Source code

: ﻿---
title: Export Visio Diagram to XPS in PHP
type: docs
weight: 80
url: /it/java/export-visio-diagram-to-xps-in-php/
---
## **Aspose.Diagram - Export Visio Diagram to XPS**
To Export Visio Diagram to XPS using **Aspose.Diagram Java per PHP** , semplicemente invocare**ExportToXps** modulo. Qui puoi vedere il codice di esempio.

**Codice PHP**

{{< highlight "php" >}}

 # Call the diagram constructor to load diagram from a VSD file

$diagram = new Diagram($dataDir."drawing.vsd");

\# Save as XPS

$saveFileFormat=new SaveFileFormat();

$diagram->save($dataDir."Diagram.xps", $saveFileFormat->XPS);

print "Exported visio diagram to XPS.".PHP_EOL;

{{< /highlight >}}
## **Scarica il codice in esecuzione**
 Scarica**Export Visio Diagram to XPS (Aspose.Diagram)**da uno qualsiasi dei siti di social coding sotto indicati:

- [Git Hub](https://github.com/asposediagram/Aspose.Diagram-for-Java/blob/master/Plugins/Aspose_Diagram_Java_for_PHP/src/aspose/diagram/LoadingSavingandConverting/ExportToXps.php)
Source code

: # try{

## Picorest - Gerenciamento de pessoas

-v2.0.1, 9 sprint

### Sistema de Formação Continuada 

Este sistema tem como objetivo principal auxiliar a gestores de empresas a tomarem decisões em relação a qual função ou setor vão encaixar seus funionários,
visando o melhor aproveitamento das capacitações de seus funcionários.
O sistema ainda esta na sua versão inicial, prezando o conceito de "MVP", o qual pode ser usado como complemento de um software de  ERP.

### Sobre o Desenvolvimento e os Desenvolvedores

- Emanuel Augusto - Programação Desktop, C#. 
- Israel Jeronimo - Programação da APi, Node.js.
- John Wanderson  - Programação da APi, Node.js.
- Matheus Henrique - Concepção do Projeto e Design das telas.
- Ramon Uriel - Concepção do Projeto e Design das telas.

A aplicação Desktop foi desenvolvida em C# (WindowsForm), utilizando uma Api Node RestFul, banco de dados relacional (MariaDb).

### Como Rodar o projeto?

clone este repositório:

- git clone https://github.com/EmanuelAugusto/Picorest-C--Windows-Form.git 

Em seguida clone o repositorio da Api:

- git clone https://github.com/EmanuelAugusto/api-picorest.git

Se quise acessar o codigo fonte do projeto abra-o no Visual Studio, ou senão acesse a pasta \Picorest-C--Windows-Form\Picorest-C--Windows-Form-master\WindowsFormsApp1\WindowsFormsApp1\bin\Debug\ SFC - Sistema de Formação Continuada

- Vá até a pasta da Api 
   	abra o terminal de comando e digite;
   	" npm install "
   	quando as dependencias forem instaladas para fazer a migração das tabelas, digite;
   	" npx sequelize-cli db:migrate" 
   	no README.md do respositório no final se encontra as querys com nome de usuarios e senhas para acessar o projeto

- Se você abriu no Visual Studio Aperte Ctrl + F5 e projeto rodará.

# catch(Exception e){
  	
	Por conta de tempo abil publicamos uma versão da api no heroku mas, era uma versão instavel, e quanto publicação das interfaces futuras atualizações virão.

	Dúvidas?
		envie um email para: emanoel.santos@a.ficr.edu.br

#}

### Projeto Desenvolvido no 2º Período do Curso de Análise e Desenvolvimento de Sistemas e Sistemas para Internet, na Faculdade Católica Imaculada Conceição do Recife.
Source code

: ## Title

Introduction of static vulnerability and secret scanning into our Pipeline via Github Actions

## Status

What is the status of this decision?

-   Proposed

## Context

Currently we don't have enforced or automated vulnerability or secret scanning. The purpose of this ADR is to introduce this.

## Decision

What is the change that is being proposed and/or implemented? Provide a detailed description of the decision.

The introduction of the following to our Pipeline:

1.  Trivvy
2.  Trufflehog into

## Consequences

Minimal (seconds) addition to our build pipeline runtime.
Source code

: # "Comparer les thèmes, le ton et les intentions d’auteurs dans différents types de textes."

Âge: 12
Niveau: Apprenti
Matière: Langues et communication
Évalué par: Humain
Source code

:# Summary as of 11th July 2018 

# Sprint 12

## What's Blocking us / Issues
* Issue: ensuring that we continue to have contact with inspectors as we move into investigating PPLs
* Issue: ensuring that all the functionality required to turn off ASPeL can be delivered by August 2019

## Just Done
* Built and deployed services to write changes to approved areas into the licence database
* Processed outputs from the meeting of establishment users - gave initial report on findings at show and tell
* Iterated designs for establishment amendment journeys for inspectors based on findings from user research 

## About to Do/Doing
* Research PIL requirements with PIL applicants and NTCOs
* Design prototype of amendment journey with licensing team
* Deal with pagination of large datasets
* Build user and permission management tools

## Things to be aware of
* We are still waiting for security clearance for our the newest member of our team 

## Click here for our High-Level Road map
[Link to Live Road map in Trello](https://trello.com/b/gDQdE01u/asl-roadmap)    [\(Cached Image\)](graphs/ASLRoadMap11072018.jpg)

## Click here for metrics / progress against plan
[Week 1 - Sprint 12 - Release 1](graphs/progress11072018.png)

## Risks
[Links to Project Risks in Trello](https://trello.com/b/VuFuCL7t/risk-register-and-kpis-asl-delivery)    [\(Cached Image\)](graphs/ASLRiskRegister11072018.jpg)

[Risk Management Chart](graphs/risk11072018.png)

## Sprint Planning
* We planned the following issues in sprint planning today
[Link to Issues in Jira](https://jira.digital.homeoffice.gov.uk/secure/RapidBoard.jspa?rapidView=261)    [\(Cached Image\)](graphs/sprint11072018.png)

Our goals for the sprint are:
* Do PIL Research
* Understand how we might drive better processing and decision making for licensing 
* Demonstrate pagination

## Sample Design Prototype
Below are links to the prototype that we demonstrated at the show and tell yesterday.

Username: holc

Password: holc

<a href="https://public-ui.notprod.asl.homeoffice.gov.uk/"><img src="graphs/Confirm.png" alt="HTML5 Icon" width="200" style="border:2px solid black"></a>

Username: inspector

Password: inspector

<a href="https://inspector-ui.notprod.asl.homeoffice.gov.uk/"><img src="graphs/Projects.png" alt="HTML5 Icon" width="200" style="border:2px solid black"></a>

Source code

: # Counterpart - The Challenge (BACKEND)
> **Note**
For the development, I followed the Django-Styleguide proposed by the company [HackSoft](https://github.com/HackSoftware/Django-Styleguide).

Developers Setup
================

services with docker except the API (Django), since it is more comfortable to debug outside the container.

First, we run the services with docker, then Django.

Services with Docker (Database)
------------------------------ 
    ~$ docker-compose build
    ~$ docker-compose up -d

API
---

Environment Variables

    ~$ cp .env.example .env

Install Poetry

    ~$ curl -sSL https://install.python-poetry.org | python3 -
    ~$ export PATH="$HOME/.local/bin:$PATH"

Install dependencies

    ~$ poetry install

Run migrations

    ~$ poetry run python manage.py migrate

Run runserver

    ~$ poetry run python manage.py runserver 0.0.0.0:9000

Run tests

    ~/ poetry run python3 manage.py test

◇ ◇ ◇

> _What to do_
Nothing may be left out or altered: reproduce the complete listing.

> _Problem solution_
Source code

: ﻿---
title: Export Visio Diagram to XPS in PHP
type: docs
weight: 80
url: /it/java/export-visio-diagram-to-xps-in-php/
---
## **Aspose.Diagram - Export Visio Diagram to XPS**
To Export Visio Diagram to XPS using **Aspose.Diagram Java per PHP** , semplicemente invocare**ExportToXps** modulo. Qui puoi vedere il codice di esempio.

**Codice PHP**

{{< highlight "php" >}}

 # Call the diagram constructor to load diagram from a VSD file

$diagram = new Diagram($dataDir."drawing.vsd");

\# Save as XPS

$saveFileFormat=new SaveFileFormat();

$diagram->save($dataDir."Diagram.xps", $saveFileFormat->XPS);

print "Exported visio diagram to XPS.".PHP_EOL;

{{< /highlight >}}
## **Scarica il codice in esecuzione**
 Scarica**Export Visio Diagram to XPS (Aspose.Diagram)**da uno qualsiasi dei siti di social coding sotto indicati:

- [Git Hub](https://github.com/asposediagram/Aspose.Diagram-for-Java/blob/master/Plugins/Aspose_Diagram_Java_for_PHP/src/aspose/diagram/LoadingSavingandConverting/ExportToXps.php)
Source code

: # try{

## Picorest - Gerenciamento de pessoas

-v2.0.1, 9 sprint

### Sistema de Formação Continuada 

Este sistema tem como objetivo principal auxiliar a gestores de empresas a tomarem decisões em relação a qual função ou setor vão encaixar seus funionários,
visando o melhor aproveitamento das capacitações de seus funcionários.
O sistema ainda esta na sua versão inicial, prezando o conceito de "MVP", o qual pode ser usado como complemento de um software de  ERP.

### Sobre o Desenvolvimento e os Desenvolvedores

- Emanuel Augusto - Programação Desktop, C#. 
- Israel Jeronimo - Programação da APi, Node.js.
- John Wanderson  - Programação da APi, Node.js.
- Matheus Henrique - Concepção do Projeto e Design das telas.
- Ramon Uriel - Concepção do Projeto e Design das telas.

A aplicação Desktop foi desenvolvida em C# (WindowsForm), utilizando uma Api Node RestFul, banco de dados relacional (MariaDb).

### Como Rodar o projeto?

clone este repositório:

- git clone https://github.com/EmanuelAugusto/Picorest-C--Windows-Form.git 

Em seguida clone o repositorio da Api:

- git clone https://github.com/EmanuelAugusto/api-picorest.git

Se quise acessar o codigo fonte do projeto abra-o no Visual Studio, ou senão acesse a pasta \Picorest-C--Windows-Form\Picorest-C--Windows-Form-master\WindowsFormsApp1\WindowsFormsApp1\bin\Debug\ SFC - Sistema de Formação Continuada

- Vá até a pasta da Api 
   	abra o terminal de comando e digite;
   	" npm install "
   	quando as dependencias forem instaladas para fazer a migração das tabelas, digite;
   	" npx sequelize-cli db:migrate" 
   	no README.md do respositório no final se encontra as querys com nome de usuarios e senhas para acessar o projeto

- Se você abriu no Visual Studio Aperte Ctrl + F5 e projeto rodará.

# catch(Exception e){
  	
	Por conta de tempo abil publicamos uma versão da api no heroku mas, era uma versão instavel, e quanto publicação das interfaces futuras atualizações virão.

	Dúvidas?
		envie um email para: emanoel.santos@a.ficr.edu.br

#}

### Projeto Desenvolvido no 2º Período do Curso de Análise e Desenvolvimento de Sistemas e Sistemas para Internet, na Faculdade Católica Imaculada Conceição do Recife.
Source code

: ## Title

Introduction of static vulnerability and secret scanning into our Pipeline via Github Actions

## Status

What is the status of this decision?

-   Proposed

## Context

Currently we don't have enforced or automated vulnerability or secret scanning. The purpose of this ADR is to introduce this.

## Decision

What is the change that is being proposed and/or implemented? Provide a detailed description of the decision.

The introduction of the following to our Pipeline:

1.  Trivvy
2.  Trufflehog into

## Consequences

Minimal (seconds) addition to our build pipeline runtime.
Source code

: # "Comparer les thèmes, le ton et les intentions d’auteurs dans différents types de textes."

Âge: 12
Niveau: Apprenti
Matière: Langues et communication
Évalué par: Humain
Source code

:# Summary as of 11th July 2018 

# Sprint 12

## What's Blocking us / Issues
* Issue: ensuring that we continue to have contact with inspectors as we move into investigating PPLs
* Issue: ensuring that all the functionality required to turn off ASPeL can be delivered by August 2019

## Just Done
* Built and deployed services to write changes to approved areas into the licence database
* Processed outputs from the meeting of establishment users - gave initial report on findings at show and tell
* Iterated designs for establishment amendment journeys for inspectors based on findings from user research 

## About to Do/Doing
* Research PIL requirements with PIL applicants and NTCOs
* Design prototype of amendment journey with licensing team
* Deal with pagination of large datasets
* Build user and permission management tools

## Things to be aware of
* We are still waiting for security clearance for our the newest member of our team 

## Click here for our High-Level Road map
[Link to Live Road map in Trello](https://trello.com/b/gDQdE01u/asl-roadmap)    [\(Cached Image\)](graphs/ASLRoadMap11072018.jpg)

## Click here for metrics / progress against plan
[Week 1 - Sprint 12 - Release 1](graphs/progress11072018.png)

## Risks
[Links to Project Risks in Trello](https://trello.com/b/VuFuCL7t/risk-register-and-kpis-asl-delivery)    [\(Cached Image\)](graphs/ASLRiskRegister11072018.jpg)

[Risk Management Chart](graphs/risk11072018.png)

## Sprint Planning
* We planned the following issues in sprint planning today
[Link to Issues in Jira](https://jira.digital.homeoffice.gov.uk/secure/RapidBoard.jspa?rapidView=261)    [\(Cached Image\)](graphs/sprint11072018.png)

Our goals for the sprint are:
* Do PIL Research
* Understand how we might drive better processing and decision making for licensing 
* Demonstrate pagination

## Sample Design Prototype
Below are links to the prototype that we demonstrated at the show and tell yesterday.

Username: holc

Password: holc

<a href="https://public-ui.notprod.asl.homeoffice.gov.uk/"><img src="graphs/Confirm.png" alt="HTML5 Icon" width="200" style="border:2px solid black"></a>

Username: inspector

Password: inspector

<a href="https://inspector-ui.notprod.asl.homeoffice.gov.uk/"><img src="graphs/Projects.png" alt="HTML5 Icon" width="200" style="border:2px solid black"></a>

Source code

: # Counterpart - The Challenge (BACKEND)
> **Note**
For the development, I followed the Django-Styleguide proposed by the company [HackSoft](https://github.com/HackSoftware/Django-Styleguide).

Developers Setup
================

services with docker except the API (Django), since it is more comfortable to debug outside the container.

First, we run the services with docker, then Django.

Services with Docker (Database)
------------------------------ 
    ~$ docker-compose build
    ~$ docker-compose up -d

API
---

Environment Variables

    ~$ cp .env.example .env

Install Poetry

    ~$ curl -sSL https://install.python-poetry.org | python3 -
    ~$ export PATH="$HOME/.local/bin:$PATH"

Install dependencies

    ~$ poetry install

Run migrations

    ~$ poetry run python manage.py migrate

Run runserver

    ~$ poetry run python manage.py runserver 0.0.0.0:9000

Run tests

    ~/ poetry run python3 manage.py test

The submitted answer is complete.